What Today’s SCOTUS Victory Means to College Athletes

College athletes win pivotal ruling in US Supreme Court decision in Alston v. NCAA

NCPA
June 21, 2021

The National College Players Association (NCPA) celebrated today’s US Supreme Court ruling finding that NCAA rules prohibiting educational-related compensation for college athletes violate federal antitrust laws.  

“Today was a great day for current and future college athletes across the country.  The SCOTUS 9-0 decision made it clear that the NCAA isn’t operating in the best interest of college athletes.  This was a big step in the right direction, however there is still much more work to do,” stated University of Iowa basketball captain Jordan Bohannon.

Former UCLA track athlete Christina Chenault who testified in support of college athletes’ rights in the US Senate last week, stated, “This decision should make clear to Congress that, if it’s going to pass a federal law, it should not give the NCAA antitrust immunity.  Doing so would further harm college athletes.  Like Justice Kavanaugh stated, ‘The NCAA is not above the law.’”

Washington football player Dallas Hobbs was one of the leaders of approximately 500 PAC-12 football players who called for college athletes to receive their fair market value among other athletes’ rights reforms last summer.  Hobbs stated, “NCAA sports imposes illegal rules that transfer money away from college athletes.  The Supreme Court ruling is an important step in ending this exploitation.”

Implications:

  • College athletes and recruits can seek up to approximately $6000 per year in educational-related expenses i.e. computers, graduate scholarships, study abroad opportunities, etc.
  • SCOTUS has struck down core NCAA arguments supporting its illegal price-fixing as meritless, and left the door open for athletes to challenge to the NCAA’s remaining rules on athlete compensation.
  • Strengthens states’ & athletes’ ability to beat any NCAA legal challenge to name, image and likeness laws
  • It signals to states that NCAA threats to athletes and schools over laws that would better compensate compensation is unethical and likely illegal.
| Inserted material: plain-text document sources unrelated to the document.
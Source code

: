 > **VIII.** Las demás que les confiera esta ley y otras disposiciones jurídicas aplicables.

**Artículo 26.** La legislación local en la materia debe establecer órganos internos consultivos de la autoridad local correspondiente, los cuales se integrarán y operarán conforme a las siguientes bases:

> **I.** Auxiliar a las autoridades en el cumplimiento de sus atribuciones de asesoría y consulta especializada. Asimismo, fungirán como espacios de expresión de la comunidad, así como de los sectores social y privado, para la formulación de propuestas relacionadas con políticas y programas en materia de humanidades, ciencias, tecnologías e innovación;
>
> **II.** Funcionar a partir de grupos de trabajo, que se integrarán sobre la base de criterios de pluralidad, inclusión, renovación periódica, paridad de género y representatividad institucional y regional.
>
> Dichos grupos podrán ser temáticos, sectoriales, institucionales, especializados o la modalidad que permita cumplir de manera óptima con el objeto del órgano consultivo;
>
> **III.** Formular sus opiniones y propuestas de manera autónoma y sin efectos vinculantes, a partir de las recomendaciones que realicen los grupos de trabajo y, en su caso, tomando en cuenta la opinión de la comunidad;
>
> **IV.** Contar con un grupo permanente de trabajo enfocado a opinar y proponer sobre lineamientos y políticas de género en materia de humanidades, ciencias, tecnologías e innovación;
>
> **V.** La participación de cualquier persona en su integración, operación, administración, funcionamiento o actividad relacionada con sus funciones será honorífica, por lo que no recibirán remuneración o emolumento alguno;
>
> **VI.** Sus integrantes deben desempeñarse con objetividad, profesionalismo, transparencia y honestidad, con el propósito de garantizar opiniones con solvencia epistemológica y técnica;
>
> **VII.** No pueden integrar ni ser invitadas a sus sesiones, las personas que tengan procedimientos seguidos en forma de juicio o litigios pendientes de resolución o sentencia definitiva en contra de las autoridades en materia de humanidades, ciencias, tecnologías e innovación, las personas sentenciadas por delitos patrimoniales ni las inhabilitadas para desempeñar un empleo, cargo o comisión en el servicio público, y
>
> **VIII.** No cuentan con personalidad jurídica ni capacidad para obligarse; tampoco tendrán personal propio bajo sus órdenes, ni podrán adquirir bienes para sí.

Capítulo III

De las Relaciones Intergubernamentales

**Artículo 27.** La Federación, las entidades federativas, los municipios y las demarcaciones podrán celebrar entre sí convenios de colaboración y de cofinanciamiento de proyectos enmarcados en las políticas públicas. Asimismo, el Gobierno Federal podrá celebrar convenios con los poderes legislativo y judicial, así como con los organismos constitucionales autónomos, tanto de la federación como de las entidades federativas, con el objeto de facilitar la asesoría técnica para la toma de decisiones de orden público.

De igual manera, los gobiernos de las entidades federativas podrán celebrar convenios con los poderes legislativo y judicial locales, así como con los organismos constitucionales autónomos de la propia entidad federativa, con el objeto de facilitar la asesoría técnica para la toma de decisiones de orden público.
NCPA Executive Director Ramogi Huma, who served as a plaintiff’s attorney advisor in the lawsuit, stated, “This ruling makes clear that college athletes deserve every opportunity to seek and receive compensation – just like other students.  The colleges don’t collude to prohibit pay for students working in their libraries or bookstores, and they shouldn’t continue doing this to college athletes.

This ruling will help bolster support for California lawmakers to approve NCPA-sponsored legislation known as “The College Athlete Race and Gender Equity Act” (AB 609, Sen. Kamlager).  If passed, the bill would ensure all California college athletes receive an equal share of their fair market value, bring forth full Title IX compliance, and preserve all sports.